* [PROBLEM TO SOLVE]: Return, with both end lines included, exactly what the data below holds from the line with "# sivinolk cljs" through the line with "lein cljsbuild auto [profile]", though not the pictures.

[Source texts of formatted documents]

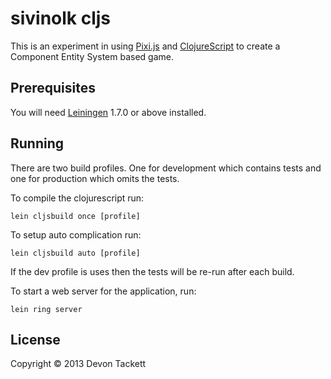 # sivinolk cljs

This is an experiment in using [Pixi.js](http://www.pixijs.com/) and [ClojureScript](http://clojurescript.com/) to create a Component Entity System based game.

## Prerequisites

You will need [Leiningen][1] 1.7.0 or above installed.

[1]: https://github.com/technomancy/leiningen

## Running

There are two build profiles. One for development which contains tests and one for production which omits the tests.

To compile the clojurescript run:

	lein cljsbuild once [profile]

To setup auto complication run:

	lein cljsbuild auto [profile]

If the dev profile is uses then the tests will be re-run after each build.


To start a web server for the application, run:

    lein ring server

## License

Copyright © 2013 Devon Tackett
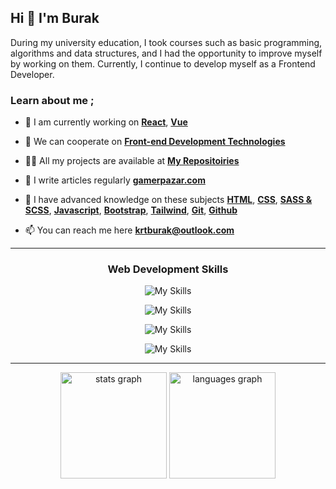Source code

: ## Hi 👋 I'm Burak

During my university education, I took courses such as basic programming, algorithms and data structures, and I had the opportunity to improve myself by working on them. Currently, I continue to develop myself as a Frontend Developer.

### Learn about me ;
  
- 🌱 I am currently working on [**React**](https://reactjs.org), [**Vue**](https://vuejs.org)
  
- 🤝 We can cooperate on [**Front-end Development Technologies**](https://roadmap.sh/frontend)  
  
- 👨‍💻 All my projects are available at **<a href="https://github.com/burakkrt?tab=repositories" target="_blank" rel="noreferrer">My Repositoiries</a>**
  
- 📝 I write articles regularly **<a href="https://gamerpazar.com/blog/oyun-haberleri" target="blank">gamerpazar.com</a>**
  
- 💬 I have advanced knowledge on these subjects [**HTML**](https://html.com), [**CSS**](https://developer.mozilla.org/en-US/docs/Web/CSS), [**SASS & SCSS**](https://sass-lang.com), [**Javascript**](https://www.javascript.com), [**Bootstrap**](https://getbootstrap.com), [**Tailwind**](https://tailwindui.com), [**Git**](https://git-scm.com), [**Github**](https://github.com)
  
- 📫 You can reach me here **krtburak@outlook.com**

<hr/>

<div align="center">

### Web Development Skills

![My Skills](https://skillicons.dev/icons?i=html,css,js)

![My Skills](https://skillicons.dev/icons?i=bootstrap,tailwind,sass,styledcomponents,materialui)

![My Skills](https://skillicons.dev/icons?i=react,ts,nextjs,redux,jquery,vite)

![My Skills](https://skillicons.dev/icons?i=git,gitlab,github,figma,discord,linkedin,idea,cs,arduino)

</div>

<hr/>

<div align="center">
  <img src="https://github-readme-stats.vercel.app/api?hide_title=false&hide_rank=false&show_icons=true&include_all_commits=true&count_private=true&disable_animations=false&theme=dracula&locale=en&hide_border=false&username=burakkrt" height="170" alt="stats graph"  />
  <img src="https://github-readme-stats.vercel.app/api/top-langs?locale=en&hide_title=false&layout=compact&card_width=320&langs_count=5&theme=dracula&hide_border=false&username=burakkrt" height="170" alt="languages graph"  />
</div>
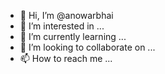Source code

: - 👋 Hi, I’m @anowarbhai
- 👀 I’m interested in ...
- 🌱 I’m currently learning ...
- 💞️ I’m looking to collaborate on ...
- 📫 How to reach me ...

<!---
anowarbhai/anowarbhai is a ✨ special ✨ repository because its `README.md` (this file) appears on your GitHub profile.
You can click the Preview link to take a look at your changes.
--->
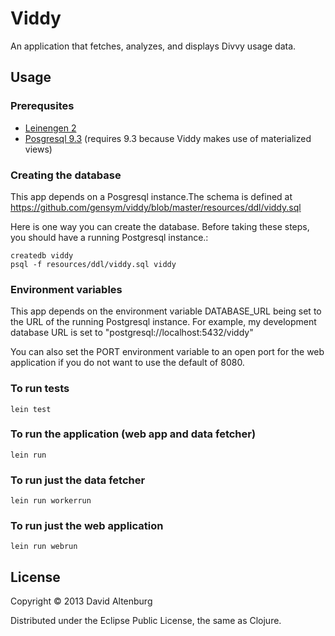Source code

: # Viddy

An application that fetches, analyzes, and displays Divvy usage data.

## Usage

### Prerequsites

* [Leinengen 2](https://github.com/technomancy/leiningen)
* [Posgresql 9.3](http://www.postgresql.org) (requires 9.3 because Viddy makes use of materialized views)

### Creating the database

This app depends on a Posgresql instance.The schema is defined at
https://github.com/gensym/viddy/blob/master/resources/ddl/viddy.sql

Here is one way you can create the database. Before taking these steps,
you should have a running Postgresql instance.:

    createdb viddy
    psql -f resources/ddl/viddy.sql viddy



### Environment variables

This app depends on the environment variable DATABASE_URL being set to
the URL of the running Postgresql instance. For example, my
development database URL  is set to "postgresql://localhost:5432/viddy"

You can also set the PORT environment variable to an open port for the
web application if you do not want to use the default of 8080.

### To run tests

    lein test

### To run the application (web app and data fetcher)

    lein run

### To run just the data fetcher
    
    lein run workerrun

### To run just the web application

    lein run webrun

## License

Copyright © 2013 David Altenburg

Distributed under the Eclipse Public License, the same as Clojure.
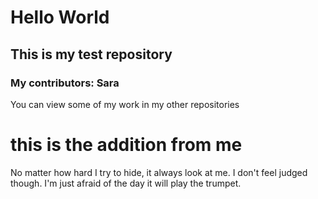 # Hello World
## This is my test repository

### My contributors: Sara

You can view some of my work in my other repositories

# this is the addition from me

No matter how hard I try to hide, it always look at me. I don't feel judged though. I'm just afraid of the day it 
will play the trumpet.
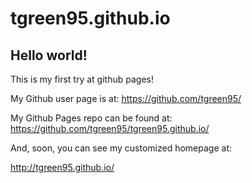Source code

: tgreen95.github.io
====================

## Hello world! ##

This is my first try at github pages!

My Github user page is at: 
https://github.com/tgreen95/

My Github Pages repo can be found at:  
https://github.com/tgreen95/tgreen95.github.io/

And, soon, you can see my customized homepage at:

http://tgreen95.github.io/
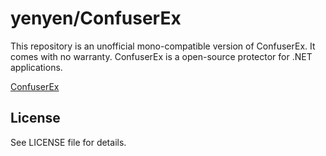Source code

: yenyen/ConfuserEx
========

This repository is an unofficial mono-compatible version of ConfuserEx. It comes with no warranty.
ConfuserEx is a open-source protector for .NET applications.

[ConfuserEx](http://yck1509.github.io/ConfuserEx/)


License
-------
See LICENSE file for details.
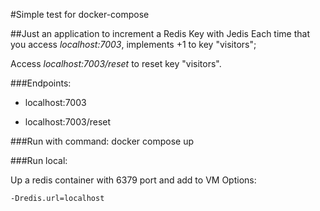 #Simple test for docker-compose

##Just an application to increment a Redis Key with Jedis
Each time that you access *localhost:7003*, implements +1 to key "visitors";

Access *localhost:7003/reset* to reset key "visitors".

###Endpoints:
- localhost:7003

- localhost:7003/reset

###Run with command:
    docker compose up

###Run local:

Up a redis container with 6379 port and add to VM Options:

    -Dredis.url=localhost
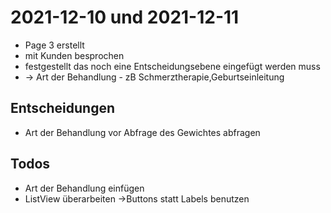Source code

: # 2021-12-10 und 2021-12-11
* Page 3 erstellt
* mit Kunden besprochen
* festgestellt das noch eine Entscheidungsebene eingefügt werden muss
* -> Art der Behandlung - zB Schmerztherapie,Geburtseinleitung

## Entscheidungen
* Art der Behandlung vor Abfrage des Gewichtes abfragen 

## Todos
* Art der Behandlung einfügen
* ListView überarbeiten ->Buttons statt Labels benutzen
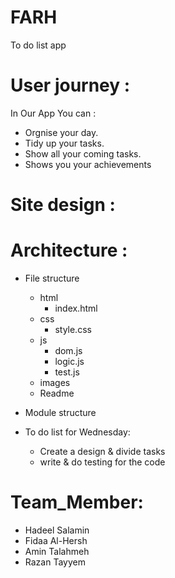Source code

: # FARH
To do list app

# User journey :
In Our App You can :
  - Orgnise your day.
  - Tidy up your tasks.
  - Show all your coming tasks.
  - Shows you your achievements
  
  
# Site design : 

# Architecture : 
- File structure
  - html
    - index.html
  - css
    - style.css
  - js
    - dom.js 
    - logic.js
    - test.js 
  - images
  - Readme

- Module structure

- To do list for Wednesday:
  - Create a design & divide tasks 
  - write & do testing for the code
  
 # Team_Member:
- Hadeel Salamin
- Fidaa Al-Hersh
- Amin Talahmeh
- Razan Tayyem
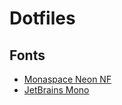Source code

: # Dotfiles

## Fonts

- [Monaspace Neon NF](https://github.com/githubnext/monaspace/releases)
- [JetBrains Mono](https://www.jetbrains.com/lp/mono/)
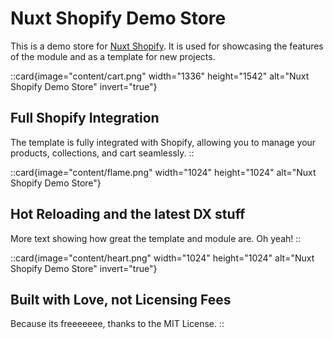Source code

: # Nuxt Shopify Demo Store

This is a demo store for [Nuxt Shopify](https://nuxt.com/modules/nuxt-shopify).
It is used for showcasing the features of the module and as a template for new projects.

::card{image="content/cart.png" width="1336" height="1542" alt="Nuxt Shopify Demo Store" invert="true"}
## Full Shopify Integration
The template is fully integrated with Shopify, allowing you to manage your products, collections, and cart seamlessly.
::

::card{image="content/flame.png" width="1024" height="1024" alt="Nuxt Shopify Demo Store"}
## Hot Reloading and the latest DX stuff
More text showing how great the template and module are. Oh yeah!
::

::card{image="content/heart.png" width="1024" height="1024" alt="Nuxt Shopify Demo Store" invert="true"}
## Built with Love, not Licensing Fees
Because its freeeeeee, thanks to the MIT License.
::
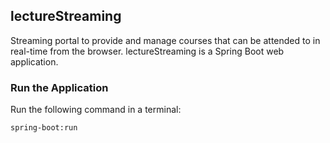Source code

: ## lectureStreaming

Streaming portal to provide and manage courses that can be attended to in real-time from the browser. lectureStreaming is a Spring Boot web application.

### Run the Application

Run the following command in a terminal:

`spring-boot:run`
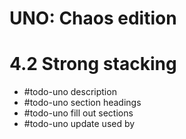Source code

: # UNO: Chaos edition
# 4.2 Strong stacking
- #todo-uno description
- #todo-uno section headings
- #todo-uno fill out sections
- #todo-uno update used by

* * *

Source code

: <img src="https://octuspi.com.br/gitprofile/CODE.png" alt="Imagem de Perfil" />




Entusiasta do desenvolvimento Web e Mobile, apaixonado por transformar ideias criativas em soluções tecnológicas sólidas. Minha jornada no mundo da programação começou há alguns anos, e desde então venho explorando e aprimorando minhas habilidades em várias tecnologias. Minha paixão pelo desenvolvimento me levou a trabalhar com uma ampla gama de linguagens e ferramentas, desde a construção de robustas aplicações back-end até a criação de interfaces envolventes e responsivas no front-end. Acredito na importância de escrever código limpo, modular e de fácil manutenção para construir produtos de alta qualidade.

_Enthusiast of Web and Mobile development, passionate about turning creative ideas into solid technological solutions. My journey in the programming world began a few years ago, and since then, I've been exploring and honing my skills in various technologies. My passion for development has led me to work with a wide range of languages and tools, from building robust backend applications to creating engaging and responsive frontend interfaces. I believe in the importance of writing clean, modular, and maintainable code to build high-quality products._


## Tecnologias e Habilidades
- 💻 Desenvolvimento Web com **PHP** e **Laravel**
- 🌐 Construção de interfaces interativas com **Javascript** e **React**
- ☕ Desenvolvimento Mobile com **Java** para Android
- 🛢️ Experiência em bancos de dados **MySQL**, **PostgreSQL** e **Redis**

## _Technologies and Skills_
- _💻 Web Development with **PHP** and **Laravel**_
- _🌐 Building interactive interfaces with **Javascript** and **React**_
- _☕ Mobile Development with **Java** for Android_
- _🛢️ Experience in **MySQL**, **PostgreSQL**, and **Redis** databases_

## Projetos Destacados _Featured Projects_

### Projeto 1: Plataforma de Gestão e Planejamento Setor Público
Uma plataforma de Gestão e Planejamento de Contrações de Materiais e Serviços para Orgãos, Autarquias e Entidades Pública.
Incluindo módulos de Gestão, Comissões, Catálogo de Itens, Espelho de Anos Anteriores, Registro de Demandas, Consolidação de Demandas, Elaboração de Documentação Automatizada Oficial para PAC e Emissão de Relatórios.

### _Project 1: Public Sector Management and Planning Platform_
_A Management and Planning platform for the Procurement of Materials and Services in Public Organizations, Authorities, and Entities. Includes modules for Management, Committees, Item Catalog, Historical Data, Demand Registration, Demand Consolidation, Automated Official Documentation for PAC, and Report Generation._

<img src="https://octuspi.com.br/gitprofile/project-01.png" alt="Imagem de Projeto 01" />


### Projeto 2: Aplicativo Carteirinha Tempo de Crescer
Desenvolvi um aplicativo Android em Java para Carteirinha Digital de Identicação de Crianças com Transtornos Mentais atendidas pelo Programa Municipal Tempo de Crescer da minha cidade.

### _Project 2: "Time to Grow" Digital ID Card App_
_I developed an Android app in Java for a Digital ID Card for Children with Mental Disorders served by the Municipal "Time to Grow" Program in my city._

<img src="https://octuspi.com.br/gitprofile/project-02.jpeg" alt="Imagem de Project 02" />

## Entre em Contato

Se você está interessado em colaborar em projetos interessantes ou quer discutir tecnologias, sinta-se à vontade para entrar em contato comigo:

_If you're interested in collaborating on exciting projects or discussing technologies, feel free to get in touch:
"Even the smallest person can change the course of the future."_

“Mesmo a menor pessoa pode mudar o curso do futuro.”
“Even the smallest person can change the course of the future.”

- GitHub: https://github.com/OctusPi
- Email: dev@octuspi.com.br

--

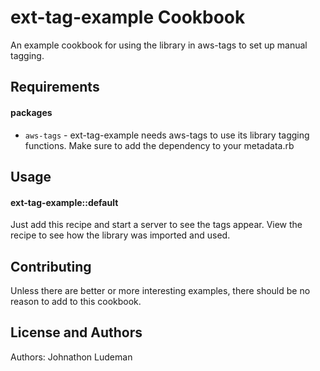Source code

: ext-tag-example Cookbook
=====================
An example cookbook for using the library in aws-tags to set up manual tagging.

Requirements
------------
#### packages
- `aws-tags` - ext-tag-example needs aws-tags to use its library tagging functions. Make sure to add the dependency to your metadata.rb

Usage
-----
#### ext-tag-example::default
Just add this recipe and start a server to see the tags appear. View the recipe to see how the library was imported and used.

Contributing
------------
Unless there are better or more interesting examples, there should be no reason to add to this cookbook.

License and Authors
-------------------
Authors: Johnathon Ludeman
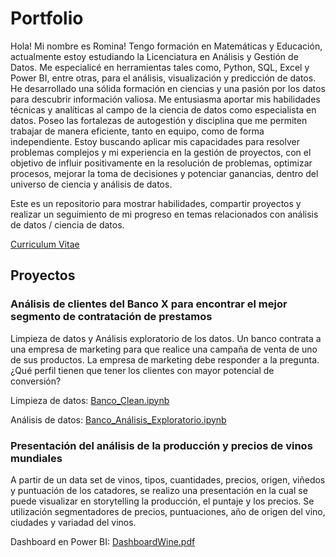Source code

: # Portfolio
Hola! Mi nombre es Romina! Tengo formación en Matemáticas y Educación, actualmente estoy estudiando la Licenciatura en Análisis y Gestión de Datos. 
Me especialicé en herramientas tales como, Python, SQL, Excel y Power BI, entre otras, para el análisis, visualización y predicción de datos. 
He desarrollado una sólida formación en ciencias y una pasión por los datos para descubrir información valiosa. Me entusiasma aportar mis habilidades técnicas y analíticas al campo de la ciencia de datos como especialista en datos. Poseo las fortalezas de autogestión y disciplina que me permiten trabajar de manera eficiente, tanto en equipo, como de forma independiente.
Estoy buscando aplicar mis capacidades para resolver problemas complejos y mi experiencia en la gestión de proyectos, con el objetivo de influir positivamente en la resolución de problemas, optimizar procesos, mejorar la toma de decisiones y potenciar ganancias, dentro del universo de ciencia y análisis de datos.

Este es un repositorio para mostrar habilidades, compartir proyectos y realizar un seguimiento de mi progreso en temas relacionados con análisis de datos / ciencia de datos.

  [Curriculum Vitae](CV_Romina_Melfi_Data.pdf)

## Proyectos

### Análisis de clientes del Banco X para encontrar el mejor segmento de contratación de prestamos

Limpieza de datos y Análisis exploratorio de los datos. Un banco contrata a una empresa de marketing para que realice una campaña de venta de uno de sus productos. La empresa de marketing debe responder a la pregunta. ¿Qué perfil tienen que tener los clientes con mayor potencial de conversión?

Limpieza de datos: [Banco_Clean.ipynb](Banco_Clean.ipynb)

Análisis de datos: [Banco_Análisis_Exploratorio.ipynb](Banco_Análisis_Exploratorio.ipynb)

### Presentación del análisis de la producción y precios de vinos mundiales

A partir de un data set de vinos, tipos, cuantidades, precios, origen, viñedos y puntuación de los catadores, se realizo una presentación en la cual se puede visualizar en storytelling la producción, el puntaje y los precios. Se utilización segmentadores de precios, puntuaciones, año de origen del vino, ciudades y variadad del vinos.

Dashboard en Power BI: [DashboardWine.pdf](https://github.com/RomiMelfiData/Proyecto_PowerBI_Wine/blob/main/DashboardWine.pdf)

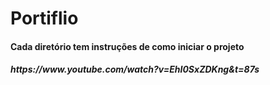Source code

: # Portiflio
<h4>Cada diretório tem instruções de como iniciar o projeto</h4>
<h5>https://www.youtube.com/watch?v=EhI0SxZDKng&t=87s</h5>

* [WRITTEN ANSWER]:
 # sivinolk cljs

This is an experiment in using [Pixi.js](http://www.pixijs.com/) and [ClojureScript](http://clojurescript.com/) to create a Component Entity System based game.

## Prerequisites

You will need [Leiningen][1] 1.7.0 or above installed.

[1]: https://github.com/technomancy/leiningen

## Running

There are two build profiles. One for development which contains tests and one for production which omits the tests.

To compile the clojurescript run:

	lein cljsbuild once [profile]

To setup auto complication run:

	lein cljsbuild auto [profile]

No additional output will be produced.